Pelepasan jemaah dilakukan langsung Wali Kota Bontang, Neni Moerniaeni, di Pendopo Rumah Jabatan Wali Kota Bontang, Kamis (7/5/2026).
Perbedaan usia yang cukup jauh memperlihatkan beragam latar belakang jemaah yang berangkat tahun ini. Ada jemaah muda yang baru memasuki usia dewasa, ada pula lansia yang akhirnya mendapat kesempatan berangkat ke Tanah Suci setelah menunggu bertahun-tahun.
Pemerintah Kota Bontang menyebut mayoritas jemaah tahun ini tergabung dalam Kloter 14 Balikpapan dan akan bertolak menuju embarkasi pada 15 Mei mendatang.
Wali Kota Neni menyoroti pentingnya menjaga kondisi kesehatan selama berada di Arab Saudi. Ia meminta para jemaah, khususnya kelompok usia lanjut, memperhatikan pola makan dan kebutuhan cairan tubuh.
“Cuaca di Arab Saudi sangat berbeda dengan Indonesia. Jaga kesehatan dan jangan sampai kelelahan,” ujar dia.
Selain soal kesehatan, Neni juga meminta jemaah menjaga kekompakan selama perjalanan ibadah.

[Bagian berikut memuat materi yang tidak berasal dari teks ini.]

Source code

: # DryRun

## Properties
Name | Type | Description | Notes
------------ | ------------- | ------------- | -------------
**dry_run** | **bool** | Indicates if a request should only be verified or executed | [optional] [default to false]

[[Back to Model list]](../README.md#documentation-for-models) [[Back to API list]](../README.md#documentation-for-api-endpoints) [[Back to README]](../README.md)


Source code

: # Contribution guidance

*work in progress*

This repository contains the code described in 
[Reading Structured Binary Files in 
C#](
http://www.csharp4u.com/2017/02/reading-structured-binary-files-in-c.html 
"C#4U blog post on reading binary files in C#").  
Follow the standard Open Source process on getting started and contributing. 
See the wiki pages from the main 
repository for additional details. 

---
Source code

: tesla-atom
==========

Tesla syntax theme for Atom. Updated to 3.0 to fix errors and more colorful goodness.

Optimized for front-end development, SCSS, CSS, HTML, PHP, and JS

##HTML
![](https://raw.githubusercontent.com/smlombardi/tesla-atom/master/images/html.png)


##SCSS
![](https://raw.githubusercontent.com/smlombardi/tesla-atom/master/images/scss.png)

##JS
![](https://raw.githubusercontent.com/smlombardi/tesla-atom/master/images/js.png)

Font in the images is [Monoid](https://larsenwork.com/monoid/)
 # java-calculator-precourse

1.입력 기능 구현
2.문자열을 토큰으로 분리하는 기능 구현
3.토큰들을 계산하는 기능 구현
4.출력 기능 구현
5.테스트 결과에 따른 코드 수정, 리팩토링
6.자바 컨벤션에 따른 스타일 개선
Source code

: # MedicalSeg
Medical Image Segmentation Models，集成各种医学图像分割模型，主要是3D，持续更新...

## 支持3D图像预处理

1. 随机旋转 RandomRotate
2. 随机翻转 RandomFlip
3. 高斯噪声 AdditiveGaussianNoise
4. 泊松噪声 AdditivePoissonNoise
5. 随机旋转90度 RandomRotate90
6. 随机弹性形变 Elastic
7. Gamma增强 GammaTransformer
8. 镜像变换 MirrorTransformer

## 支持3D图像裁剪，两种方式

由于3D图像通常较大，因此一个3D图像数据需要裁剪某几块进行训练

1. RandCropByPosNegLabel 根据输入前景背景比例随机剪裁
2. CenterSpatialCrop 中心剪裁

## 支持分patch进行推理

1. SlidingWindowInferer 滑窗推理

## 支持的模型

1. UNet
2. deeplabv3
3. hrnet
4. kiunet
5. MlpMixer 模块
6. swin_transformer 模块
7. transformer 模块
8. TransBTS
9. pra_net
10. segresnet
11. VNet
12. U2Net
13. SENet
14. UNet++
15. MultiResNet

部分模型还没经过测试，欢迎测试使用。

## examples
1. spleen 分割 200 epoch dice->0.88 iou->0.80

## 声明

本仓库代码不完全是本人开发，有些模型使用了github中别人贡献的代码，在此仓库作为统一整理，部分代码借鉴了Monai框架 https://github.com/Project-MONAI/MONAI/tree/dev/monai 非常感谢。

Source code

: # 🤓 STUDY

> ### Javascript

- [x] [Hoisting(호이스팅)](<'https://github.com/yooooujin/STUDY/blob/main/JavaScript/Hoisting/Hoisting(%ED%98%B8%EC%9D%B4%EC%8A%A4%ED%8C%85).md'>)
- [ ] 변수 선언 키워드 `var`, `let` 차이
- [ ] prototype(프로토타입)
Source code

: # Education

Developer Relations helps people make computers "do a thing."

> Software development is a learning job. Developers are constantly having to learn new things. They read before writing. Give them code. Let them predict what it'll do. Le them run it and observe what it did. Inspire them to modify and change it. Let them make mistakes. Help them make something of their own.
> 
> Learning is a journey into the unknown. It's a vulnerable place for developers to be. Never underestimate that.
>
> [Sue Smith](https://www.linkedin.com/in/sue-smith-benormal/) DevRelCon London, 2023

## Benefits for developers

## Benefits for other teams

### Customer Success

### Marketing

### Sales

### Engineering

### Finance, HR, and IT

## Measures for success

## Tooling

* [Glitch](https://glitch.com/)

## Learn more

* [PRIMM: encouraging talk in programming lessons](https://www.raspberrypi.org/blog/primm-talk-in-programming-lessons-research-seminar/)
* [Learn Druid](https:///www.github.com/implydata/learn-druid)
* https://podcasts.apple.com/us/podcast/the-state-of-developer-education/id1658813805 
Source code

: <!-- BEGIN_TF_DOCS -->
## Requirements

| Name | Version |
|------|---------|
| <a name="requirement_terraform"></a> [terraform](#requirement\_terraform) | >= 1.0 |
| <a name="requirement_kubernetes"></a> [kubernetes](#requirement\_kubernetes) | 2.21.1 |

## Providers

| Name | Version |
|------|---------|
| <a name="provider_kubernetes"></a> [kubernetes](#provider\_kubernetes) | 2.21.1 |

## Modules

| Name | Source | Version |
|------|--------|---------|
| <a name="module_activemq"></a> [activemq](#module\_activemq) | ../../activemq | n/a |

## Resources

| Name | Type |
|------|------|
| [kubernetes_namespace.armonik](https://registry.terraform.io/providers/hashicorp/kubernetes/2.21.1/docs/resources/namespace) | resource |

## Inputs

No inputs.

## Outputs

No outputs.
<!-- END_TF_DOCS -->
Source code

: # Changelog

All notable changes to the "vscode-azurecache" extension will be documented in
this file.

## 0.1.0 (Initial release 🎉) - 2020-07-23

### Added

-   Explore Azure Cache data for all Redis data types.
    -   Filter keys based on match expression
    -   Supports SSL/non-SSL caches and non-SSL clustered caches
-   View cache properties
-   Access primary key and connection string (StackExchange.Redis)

Menurut dia, kebersamaan antarsesama jemaah menjadi salah satu faktor penting dalam membantu kelancaran ibadah, terutama bagi jemaah lansia.
Dalam kesempatan itu, Neni juga menitipkan doa untuk Bontang kepada para jemaah untuk dipanjatkan di sejumlah tempat mustajab, seperti depan Ka’bah, Raudhah, dan Padang Arafah.
“Mohon doakan agar Kota Bontang senantiasa aman, damai, dan sejahtera. Doakan pula agar kami di pemerintahan dapat terus mengemban amanah dengan jujur demi kepentingan masyarakat,” tuturnya.
Pelepasan berlangsung emosional. Sejumlah keluarga tampak mengantar dan berpamitan sebelum para jemaah memasuki tahapan akhir keberangkatan menuju Tanah Suci. [RIL]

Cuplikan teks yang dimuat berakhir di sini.